Well, I about froze.
Was Doctor Tom calling a truce?
On instinct, and from having formed a habit of rearing up and kicking out at Doctor Tom, I shifted my weight. Just to collect some power at the ready.
The girl extended her hand again. Perched in the middle of her tiny palm: one rou
nd candy about the size of my nostril. I pondered over whether to smell it or to eat it. The promise of sugar and mint and potential goodness dissolving in my mouth? Mmmm . . . mmmm. I closed my eyes and breathed it in.
“For you,” she said, a second time. “Really truly.” The faintest quiver ran across her open palm; her stretched-out fingers nudged the scent toward me. “Go on. Take it.”
So I did.
In a soft wave, she folded her hand along my neck, right where Doctor Tom and his students preferred to draw blood and stick needles. I tensed but didn’t bolt because next she scratched my mane at the instant of its itch.
Besides, Melody wasn’t armed. She had no weapons on her; not a needle or syringe or thermometer in sight.
The girl rubbed my neck and chest and muzzle in the way Marey often had. That memory triggered a wistful sigh. I am no longer Marey’s foal, I realized.
I stood still for a very long time, till my eyelids felt so heavy that I could hardly keep ’em open.
“Look at that,” Doctor Tom said. “You’ve ’bout got him to sleep, Melody.”
“Daddy,” she said. “He’s my favorite colt I’ve ever met.

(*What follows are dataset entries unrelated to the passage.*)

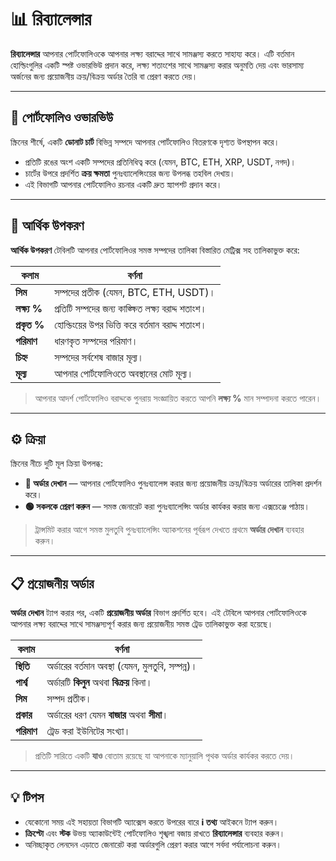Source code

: # 📊 রিব্যালেন্সার

**রিব্যালেন্সার** আপনার পোর্টফোলিওকে আপনার লক্ষ্য বরাদ্দের সাথে সামঞ্জস্য করতে সাহায্য করে। এটি বর্তমান হোল্ডিংগুলির একটি স্পষ্ট ওভারভিউ প্রদান করে, লক্ষ্য শতাংশের সাথে সামঞ্জস্য করার অনুমতি দেয় এবং ভারসাম্য অর্জনের জন্য প্রয়োজনীয় ক্রয়/বিক্রয় অর্ডার তৈরি বা প্রেরণ করতে দেয়।

---

## 💼 পোর্টফোলিও ওভারভিউ

স্ক্রিনের শীর্ষে, একটি **ডোনাট চার্ট** বিভিন্ন সম্পদে আপনার পোর্টফোলিও বিতরণকে দৃশ্যত উপস্থাপন করে।

- প্রতিটি রঙের অংশ একটি সম্পদের প্রতিনিধিত্ব করে (যেমন, BTC, ETH, XRP, USDT, নগদ)।
- চার্টের উপরে প্রদর্শিত **ক্রয় ক্ষমতা** পুনঃব্যালেন্সিংয়ের জন্য উপলব্ধ তহবিল দেখায়।
- এই বিভাগটি আপনার পোর্টফোলিও রচনার একটি দ্রুত স্ন্যাপশট প্রদান করে।

---

## 🧾 আর্থিক উপকরণ

**আর্থিক উপকরণ** টেবিলটি আপনার পোর্টফোলিওর সমস্ত সম্পদের তালিকা বিস্তারিত মেট্রিক্স সহ তালিকাভুক্ত করে:

| কলাম | বর্ণনা |
|--------|---------|
| **সিম** | সম্পদের প্রতীক (যেমন, BTC, ETH, USDT)। |
| **লক্ষ্য %** | প্রতিটি সম্পদের জন্য কাঙ্ক্ষিত লক্ষ্য বরাদ্দ শতাংশ। |
| **প্রকৃত %** | হোল্ডিংয়ের উপর ভিত্তি করে বর্তমান বরাদ্দ শতাংশ। |
| **পরিমাণ** | ধারণকৃত সম্পদের পরিমাণ। |
| **চিহ্ন** | সম্পদের সর্বশেষ বাজার মূল্য। |
| **মূল্য** | আপনার পোর্টফোলিওতে অবস্থানের মোট মূল্য। |

> আপনার আদর্শ পোর্টফোলিও বরাদ্দকে পুনরায় সংজ্ঞায়িত করতে আপনি **লক্ষ্য %** মান সম্পাদনা করতে পারেন।

---

## ⚙️ ক্রিয়া

স্ক্রিনের নীচে দুটি মূল ক্রিয়া উপলব্ধ:

- **🔴 অর্ডার দেখান** — আপনার পোর্টফোলিও পুনঃব্যালেন্স করার জন্য প্রয়োজনীয় ক্রয়/বিক্রয় অর্ডারের তালিকা প্রদর্শন করে।
- **🟢 সকলকে প্রেরণ করুন** — সমস্ত জেনারেট করা পুনঃব্যালেন্সিং অর্ডার কার্যকর করার জন্য এক্সচেঞ্জে পাঠায়।

> ট্রান্সমিট করার আগে সমস্ত মুলতুবি পুনঃব্যালেন্সিং অ্যাকশনের পূর্বরূপ দেখতে প্রথমে **অর্ডার দেখান** ব্যবহার করুন।

---

## 📋 প্রয়োজনীয় অর্ডার

**অর্ডার দেখান** ট্যাপ করার পর, একটি **প্রয়োজনীয় অর্ডার** বিভাগ প্রদর্শিত হবে। এই টেবিলে আপনার পোর্টফোলিওকে আপনার লক্ষ্য বরাদ্দের সাথে সামঞ্জস্যপূর্ণ করার জন্য প্রয়োজনীয় সমস্ত ট্রেড তালিকাভুক্ত করা হয়েছে।

| কলাম | বর্ণনা |
|--------|----------|
| **স্থিতি** | অর্ডারের বর্তমান অবস্থা (যেমন, মুলতুবি, সম্পন্ন)। |
| **পার্শ্ব** | অর্ডারটি **কিনুন** অথবা **বিক্রয়** কিনা। |
| **সিম** | সম্পদ প্রতীক। |
| **প্রকার** | অর্ডারের ধরণ যেমন **বাজার** অথবা **সীমা**। |
| **পরিমাণ** | ট্রেড করা ইউনিটের সংখ্যা। |

> প্রতিটি সারিতে একটি **যাও** বোতাম রয়েছে যা আপনাকে ম্যানুয়ালি পৃথক অর্ডার কার্যকর করতে দেয়।

---

## 💡 টিপস

- যেকোনো সময় এই সহায়তা বিভাগটি অ্যাক্সেস করতে উপরের বারে **ℹ️ তথ্য** আইকনে ট্যাপ করুন।
- **ক্রিপ্টো** এবং **স্টক** উভয় অ্যাকাউন্টেই পোর্টফোলিও শৃঙ্খলা বজায় রাখতে **রিব্যালেন্সার** ব্যবহার করুন।
- অনিচ্ছাকৃত লেনদেন এড়াতে জেনারেট করা অর্ডারগুলি প্রেরণ করার আগে সর্বদা পর্যালোচনা করুন।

Why don’t you like him?”
I knew it! I perked my ears. This I had to hear straight from the doctor’s mouth.
“Oh, who says I dislike this wild fella? He’s strong. He’s handsome. He’s got that large heart from his mama. You know she’s my favorite. As colts go, I actually like him very much. Maybe Dante doesn’t like me.”
“Well, I like you, Daddy.” Melody cocked her head and scratched my cheek in another itchy place. I leaned into her hands. “You and L.D. should be friends now. Look at him. He’s so friendly,” she said. And quite convincingly, too.
“I don’t know that I’d use that exact word: friendly,” Doctor Tom said. “Little Dante — L.D.— doesn’t know it, but what he wants is to win enough to position himself to stand at stud for most of his life. That’s the goal. I’m beginning to worry that his antics and his attitude might overshadow whatever standout assets run in his blood. The last thing he wants is to have to make his name by racing. That’s a life, all right. A tough one. Besides, whether or not we’re friends is not up to me. Everything from here on is up to him.”